Concordo com o que Emerson
escreve. Acho insuficiente, porém, dizer que todos os entusiasmados pelo cinema
de Peckinpah ou Sergio Leone serão admiradores incondicionais do cinema de
Tarantino. Pelo que percebo, só os espectadores mais preguiçosos (grande
maioria) é que terão QT como o grande mestre da violência cinematográfica do
século 21. Entenda, entre fazer sangue jorrar, à uma violência substancial, há
um longo caminho a ser percorrido. Caminho esse do qual Tarantino vem se
distanciando mais e mais a cada filme.
Quando você pega um filme
como Cães de Aluguel, ou até mesmo Pulp Fiction em sua estrutura episódica,
você percebe imediatamente que a emergência criativa do diretor se deve ao
entusiasmo pela violência, em seu potencial estético. Porém, ainda que seja o
fio condutor dessas obras, a violência jamais compromete o potencial da
história ou dos personagens. Isso porque, nesses filmes, ela é posta como
cenário e não como objeto central da trama. Quando esse processo se inverte,
porém, e você começa a ter personagens que são verdadeiras marionetes de um
espetáculo visual à serviço da violência como único elemento catártico (caso
dos filmes mais recentes de Tarantino), o que se tem é um amontoado de colagens
e referências que desvirtuam a essência do bom cinema – a trama –.
Eis o caso de Django
Unchained. Dizem por aí que que este é um western sobre a escravidão no sul dos
Estados Unidos, temática que vem causando certo rebuliço e discussão lá. Mas
não é verdade que seja. O pano de fundo aqui poderia ser o extermínio dos
indíos norte-americanos no século XIX, tendo o nosso protagonista o nome de Hehewuti,
ou até mesmo uma guerra entre marcianos e humanos colonizados.

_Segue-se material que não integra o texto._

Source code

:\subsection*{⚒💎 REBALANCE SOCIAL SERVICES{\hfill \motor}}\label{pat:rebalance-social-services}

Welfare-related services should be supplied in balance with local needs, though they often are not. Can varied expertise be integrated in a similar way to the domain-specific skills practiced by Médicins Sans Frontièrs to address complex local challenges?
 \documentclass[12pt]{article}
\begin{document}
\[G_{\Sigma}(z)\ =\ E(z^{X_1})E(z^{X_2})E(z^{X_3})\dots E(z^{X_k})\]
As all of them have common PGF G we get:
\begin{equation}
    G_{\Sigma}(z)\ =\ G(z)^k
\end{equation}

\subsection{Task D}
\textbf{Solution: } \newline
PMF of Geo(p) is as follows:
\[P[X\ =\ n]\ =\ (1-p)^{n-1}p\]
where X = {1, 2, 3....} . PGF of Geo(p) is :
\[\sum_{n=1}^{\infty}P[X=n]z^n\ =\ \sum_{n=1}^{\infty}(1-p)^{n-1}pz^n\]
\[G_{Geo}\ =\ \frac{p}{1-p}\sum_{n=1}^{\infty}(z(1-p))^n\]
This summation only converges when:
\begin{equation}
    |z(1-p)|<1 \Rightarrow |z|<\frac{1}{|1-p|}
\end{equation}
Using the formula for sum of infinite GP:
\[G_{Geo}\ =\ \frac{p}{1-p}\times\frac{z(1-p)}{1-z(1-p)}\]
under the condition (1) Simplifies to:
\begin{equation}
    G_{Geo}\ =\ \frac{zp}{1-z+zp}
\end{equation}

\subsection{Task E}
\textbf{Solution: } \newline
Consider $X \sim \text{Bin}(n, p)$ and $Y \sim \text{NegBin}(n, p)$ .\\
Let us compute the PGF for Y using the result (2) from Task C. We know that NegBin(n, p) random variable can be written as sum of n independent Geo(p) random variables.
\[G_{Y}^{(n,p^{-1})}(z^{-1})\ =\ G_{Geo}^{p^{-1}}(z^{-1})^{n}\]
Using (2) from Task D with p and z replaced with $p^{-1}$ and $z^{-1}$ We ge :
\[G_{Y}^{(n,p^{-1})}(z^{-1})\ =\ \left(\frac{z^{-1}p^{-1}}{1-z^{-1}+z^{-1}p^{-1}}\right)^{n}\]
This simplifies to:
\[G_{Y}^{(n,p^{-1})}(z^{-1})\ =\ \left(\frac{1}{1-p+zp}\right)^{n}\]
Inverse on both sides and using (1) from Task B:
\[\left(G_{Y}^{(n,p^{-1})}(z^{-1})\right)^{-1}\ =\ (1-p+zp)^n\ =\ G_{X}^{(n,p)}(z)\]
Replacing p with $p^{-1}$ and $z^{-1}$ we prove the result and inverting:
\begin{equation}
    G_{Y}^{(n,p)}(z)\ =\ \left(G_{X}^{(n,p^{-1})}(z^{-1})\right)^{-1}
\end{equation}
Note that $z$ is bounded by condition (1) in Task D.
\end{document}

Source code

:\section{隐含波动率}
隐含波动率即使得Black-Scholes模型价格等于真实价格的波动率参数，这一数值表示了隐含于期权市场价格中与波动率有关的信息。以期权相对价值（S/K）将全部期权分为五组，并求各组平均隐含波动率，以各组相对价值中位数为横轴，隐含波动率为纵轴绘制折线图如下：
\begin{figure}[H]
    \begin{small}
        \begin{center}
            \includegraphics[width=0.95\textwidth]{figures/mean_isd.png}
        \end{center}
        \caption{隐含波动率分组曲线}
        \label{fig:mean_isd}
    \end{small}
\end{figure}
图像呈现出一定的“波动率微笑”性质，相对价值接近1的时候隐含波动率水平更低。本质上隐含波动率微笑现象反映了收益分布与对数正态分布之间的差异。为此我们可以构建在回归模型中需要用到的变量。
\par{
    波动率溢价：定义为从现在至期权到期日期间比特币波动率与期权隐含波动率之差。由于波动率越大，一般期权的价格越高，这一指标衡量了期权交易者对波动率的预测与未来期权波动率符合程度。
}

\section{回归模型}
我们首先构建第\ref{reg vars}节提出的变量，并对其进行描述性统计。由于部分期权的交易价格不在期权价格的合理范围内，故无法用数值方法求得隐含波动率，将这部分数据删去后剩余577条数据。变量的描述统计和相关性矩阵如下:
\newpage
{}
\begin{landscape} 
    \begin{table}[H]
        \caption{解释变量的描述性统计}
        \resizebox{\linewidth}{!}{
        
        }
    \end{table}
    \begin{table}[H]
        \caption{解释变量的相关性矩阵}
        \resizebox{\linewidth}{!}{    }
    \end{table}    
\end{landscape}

De uma forma ou
de outra, Hehewuti Unchained seria, essencialmente, o mesmo filme que está em
cartaz nos cinemas agora. Isso porque não há profundidade naquilo que está
sendo tratado. Tudo o que vemos em tela não passa de esboço, um espaço em
branco para os delírios estéticos de um diretor deslumbrado. E por um lado isso não me incomoda tanto, os filmes de Tarantino são uma diversão passageira,
um nada a dizer que tem certa graça nos diálogos aguçados e nas reviravoltas de
situações extremas. Acontece que eu já vi Bastardos Inglórios. Daí minha
preguiça em assistir a mesma coisa de volta. Quero dizer, da primeira vez eu
pensei “olha que legal, pessoalzinho se vingando dos cretinos históricos lá na
Alemanha nazista” e agora é “olha que legal, pessoalzinho se vingando dos
cretinos históricos na América escravagista”.
Ainda assim, em Bastardos
Inglórios temos a tensão magistral do prólogo, com a família de Shoshana
(Mélaine Laurent) escondida sob o assoalho de uma casa enquanto o Cel. Landa
(Christoph Waltz) interroga o dono da casa. Mesma tensão que se repete na cena
onde oficiais aliados jogam cartas em um bar com soldados alemães. E, mesmo em
Bastardos, há uma empatia pela personagem que perdeu a família toda nas mãos do
cruel Landa. Você torce pela vingança dela e não é nada mal que essa vingança
venha banhada pelo sangue de Hitler. Ainda que seja um filme raso, é bem
construído.
De toda maneira, se ainda
havia momentos e personagens louváveis em Bastardos Inglórios, tudo isso sumiu
de vez em Django Unchained.
Quero dizer, quando reparamos
que não há a menor tentativa de criar um passado com apelo dramático para
Django (Jamie Foxx), tentando gerar empatia por meros flashbacks com sua amada
esposa que lhe fora tirada pelos donos de terra, torna-se impossível torcer por
sua vingança. Como não nos importamos nem um pouco com esse personagem, sua
jornada se torna monótona e despropositada, não há tensão, não há expectativa e
não há clímax. O que dizer do encontro entre Django e Broomhilda (Kerry
Washington)?
Por isso tudo, fica ainda
mais patética a cena em que o companheiro alemão de Django, Dr. Schultz
(Christoph Waltz), lhe conta a lenda de Broomhilda e seu amado Siegfried, que a
salva do alto de uma montanha guardada por um dragão. Em uma cena, Tarantino
tenta fazer o que não é capaz de fazer por todo o decorrer do filme,
estabelecer seu personagem como um herói crível, dono de uma jornada nobre.
Ainda que ele próprio não acredite nisso. E se não acredita é porque está mais
preocupado em pintar tudo de sangue.
E como eu disse antes, não há
nada de mal nisso. Não me incomoda tanto que a cada filme que faça suas
intenções fiquem mais pobres e superficiais. O que me incomoda é que público e
crítica insistam em levá-lo a sério, quando ele próprio não se leva.